- _Exercise objective_:
All records must be restated word for word.

- _Working data_:
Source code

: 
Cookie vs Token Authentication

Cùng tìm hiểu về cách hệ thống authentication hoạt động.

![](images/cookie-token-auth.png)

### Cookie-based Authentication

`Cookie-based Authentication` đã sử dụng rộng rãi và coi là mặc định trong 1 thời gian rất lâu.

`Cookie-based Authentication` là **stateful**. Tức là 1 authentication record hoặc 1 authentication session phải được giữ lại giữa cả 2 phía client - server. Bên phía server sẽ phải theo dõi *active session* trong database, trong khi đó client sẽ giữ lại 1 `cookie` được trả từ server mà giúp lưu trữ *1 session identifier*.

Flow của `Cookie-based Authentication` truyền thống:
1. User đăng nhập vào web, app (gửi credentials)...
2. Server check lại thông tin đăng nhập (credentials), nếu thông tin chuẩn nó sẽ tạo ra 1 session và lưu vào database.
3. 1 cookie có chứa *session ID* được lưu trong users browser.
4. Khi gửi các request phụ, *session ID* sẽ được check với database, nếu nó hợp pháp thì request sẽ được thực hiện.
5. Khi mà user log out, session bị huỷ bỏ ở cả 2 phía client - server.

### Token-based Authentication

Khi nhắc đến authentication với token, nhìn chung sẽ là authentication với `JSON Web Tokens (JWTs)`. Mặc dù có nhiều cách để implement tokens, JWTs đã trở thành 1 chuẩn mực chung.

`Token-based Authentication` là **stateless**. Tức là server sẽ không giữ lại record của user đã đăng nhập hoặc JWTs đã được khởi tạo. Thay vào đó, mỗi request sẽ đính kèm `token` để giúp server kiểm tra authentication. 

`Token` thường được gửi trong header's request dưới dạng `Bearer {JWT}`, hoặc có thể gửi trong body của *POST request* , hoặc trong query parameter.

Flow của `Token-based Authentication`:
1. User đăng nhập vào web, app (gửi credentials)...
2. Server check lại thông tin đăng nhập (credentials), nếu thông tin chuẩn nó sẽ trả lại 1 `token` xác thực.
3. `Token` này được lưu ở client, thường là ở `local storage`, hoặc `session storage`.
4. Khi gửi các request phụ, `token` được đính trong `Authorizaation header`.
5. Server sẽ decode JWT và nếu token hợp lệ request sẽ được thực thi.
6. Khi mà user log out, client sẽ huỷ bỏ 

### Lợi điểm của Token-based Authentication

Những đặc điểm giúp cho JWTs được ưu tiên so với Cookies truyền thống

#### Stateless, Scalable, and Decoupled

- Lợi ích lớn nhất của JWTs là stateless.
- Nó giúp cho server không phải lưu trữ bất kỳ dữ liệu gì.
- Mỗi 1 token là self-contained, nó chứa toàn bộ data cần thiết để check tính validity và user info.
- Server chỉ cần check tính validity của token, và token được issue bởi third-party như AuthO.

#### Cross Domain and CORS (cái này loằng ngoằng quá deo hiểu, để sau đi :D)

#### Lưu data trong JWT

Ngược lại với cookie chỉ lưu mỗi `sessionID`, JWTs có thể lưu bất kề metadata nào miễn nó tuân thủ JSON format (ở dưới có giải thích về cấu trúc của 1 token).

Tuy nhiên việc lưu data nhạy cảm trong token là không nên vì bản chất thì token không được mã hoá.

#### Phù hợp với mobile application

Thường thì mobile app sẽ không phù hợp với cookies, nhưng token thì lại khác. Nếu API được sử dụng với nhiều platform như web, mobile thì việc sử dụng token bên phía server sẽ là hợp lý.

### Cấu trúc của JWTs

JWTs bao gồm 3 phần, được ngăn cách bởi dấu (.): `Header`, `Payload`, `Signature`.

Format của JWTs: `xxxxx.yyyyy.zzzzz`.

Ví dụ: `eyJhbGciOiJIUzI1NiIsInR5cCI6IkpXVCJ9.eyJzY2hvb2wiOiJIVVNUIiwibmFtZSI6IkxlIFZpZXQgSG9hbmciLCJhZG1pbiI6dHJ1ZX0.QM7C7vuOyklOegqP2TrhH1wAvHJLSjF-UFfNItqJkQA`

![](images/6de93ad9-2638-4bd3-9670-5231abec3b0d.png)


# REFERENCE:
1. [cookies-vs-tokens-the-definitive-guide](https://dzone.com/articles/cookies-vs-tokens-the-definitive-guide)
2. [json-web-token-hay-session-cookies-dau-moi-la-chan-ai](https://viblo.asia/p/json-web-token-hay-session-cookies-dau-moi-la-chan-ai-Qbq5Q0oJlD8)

- _Result of this task_:
Source code

: 
Cookie vs Token Authentication

Cùng tìm hiểu về cách hệ thống authentication hoạt động.

![](images/cookie-token-auth.png)

### Cookie-based Authentication

`Cookie-based Authentication` đã sử dụng rộng rãi và coi là mặc định trong 1 thời gian rất lâu.

`Cookie-based Authentication` là **stateful**. Tức là 1 authentication record hoặc 1 authentication session phải được giữ lại giữa cả 2 phía client - server. Bên phía server sẽ phải theo dõi *active session* trong database, trong khi đó client sẽ giữ lại 1 `cookie` được trả từ server mà giúp lưu trữ *1 session identifier*.

Flow của `Cookie-based Authentication` truyền thống:
1. User đăng nhập vào web, app (gửi credentials)...
2. Server check lại thông tin đăng nhập (credentials), nếu thông tin chuẩn nó sẽ tạo ra 1 session và lưu vào database.
3. 1 cookie có chứa *session ID* được lưu trong users browser.
4. Khi gửi các request phụ, *session ID* sẽ được check với database, nếu nó hợp pháp thì request sẽ được thực hiện.
5. Khi mà user log out, session bị huỷ bỏ ở cả 2 phía client - server.

### Token-based Authentication

Khi nhắc đến authentication với token, nhìn chung sẽ là authentication với `JSON Web Tokens (JWTs)`. Mặc dù có nhiều cách để implement tokens, JWTs đã trở thành 1 chuẩn mực chung.

`Token-based Authentication` là **stateless**. Tức là server sẽ không giữ lại record của user đã đăng nhập hoặc JWTs đã được khởi tạo. Thay vào đó, mỗi request sẽ đính kèm `token` để giúp server kiểm tra authentication. 

`Token` thường được gửi trong header's request dưới dạng `Bearer {JWT}`, hoặc có thể gửi trong body của *POST request* , hoặc trong query parameter.

Flow của `Token-based Authentication`:
1. User đăng nhập vào web, app (gửi credentials)...
2. Server check lại thông tin đăng nhập (credentials), nếu thông tin chuẩn nó sẽ trả lại 1 `token` xác thực.
3. `Token` này được lưu ở client, thường là ở `local storage`, hoặc `session storage`.
4. Khi gửi các request phụ, `token` được đính trong `Authorizaation header`.
5. Server sẽ decode JWT và nếu token hợp lệ request sẽ được thực thi.
6. Khi mà user log out, client sẽ huỷ bỏ 

### Lợi điểm của Token-based Authentication

Những đặc điểm giúp cho JWTs được ưu tiên so với Cookies truyền thống

#### Stateless, Scalable, and Decoupled

- Lợi ích lớn nhất của JWTs là stateless.
- Nó giúp cho server không phải lưu trữ bất kỳ dữ liệu gì.
- Mỗi 1 token là self-contained, nó chứa toàn bộ data cần thiết để check tính validity và user info.
- Server chỉ cần check tính validity của token, và token được issue bởi third-party như AuthO.

#### Cross Domain and CORS (cái này loằng ngoằng quá deo hiểu, để sau đi :D)

#### Lưu data trong JWT

Ngược lại với cookie chỉ lưu mỗi `sessionID`, JWTs có thể lưu bất kề metadata nào miễn nó tuân thủ JSON format (ở dưới có giải thích về cấu trúc của 1 token).

Tuy nhiên việc lưu data nhạy cảm trong token là không nên vì bản chất thì token không được mã hoá.

#### Phù hợp với mobile application

Thường thì mobile app sẽ không phù hợp với cookies, nhưng token thì lại khác. Nếu API được sử dụng với nhiều platform như web, mobile thì việc sử dụng token bên phía server sẽ là hợp lý.

### Cấu trúc của JWTs

JWTs bao gồm 3 phần, được ngăn cách bởi dấu (.): `Header`, `Payload`, `Signature`.

Format của JWTs: `xxxxx.yyyyy.zzzzz`.

Ví dụ: `eyJhbGciOiJIUzI1NiIsInR5cCI6IkpXVCJ9.eyJzY2hvb2wiOiJIVVNUIiwibmFtZSI6IkxlIFZpZXQgSG9hbmciLCJhZG1pbiI6dHJ1ZX0.QM7C7vuOyklOegqP2TrhH1wAvHJLSjF-UFfNItqJkQA`

![](images/6de93ad9-2638-4bd3-9670-5231abec3b0d.png)


# REFERENCE:
1. [cookies-vs-tokens-the-definitive-guide](https://dzone.com/articles/cookies-vs-tokens-the-definitive-guide)
2. [json-web-token-hay-session-cookies-dau-moi-la-chan-ai](https://viblo.asia/p/json-web-token-hay-session-cookies-dau-moi-la-chan-ai-Qbq5Q0oJlD8)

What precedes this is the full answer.